As the smartest person I know told me on Friday when I drove to campus to turn in the last exam,
I’m dun. D-U-N, dun.
So, we left campus. I had all my crazy kids with me, and for whatever reason, it was all I could do to keep from crying as I walked away from the building.
And really, I’m not done. I still have to actually PASS.
So as we get into the car, the kids are hungry and begging for burgers. They plead for McDonald’s, and I acquiesce, simply because it’s been for damn ever since they’ve had some nice greasy cheeseburgers and played some DDR.
We get our artery-clogging meal and we eat, and I’m beginning to feel a little better. I’m sitting at a table, not reading a damn thing, and watching the kids go up through the human-sized hamster tubes and coming down the slide.
Until Jack comes down the slide one last time and says to me: “Mom, I think someone pooped in the slide.”

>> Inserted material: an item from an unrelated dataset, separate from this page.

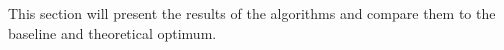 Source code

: This section will present the results of the algorithms and compare them to the baseline and theoretical optimum.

I pause, not really thinking he could be serious. Thinking someone probably farted, or some baby had a diaper full, but not thinking that someone actually left turds in the hamster tube.
But nooooohooo. Some kid HAD ACTUALLY SHIT in the slide, and both my boys ended up with someone else’s crap all over their shorts.
OH MY GOD. It was the most disgusting thing I’ve EVER had to deal with. Since is Josh full-fledged potty trained, I do not carry a diaper bag or a change of clothes for ANY CHILD anymore. I had nothing to put on either of them.
The rest of the story is a blur. I know I ended up throwing Josh’s shorts and socks in the trash in the bathroom, and I stripped Jack down in the parking lot before he got in the car. Jack was especially traumatized, and gets VERY upset when I recount the story for anyone.
So the day I finished my exams ended up being, all in all, NOT relaxing at all.
We came home and I hosed the boys down in the driveway. Then I went inside and lay on the couch and watched _The People’s Court_.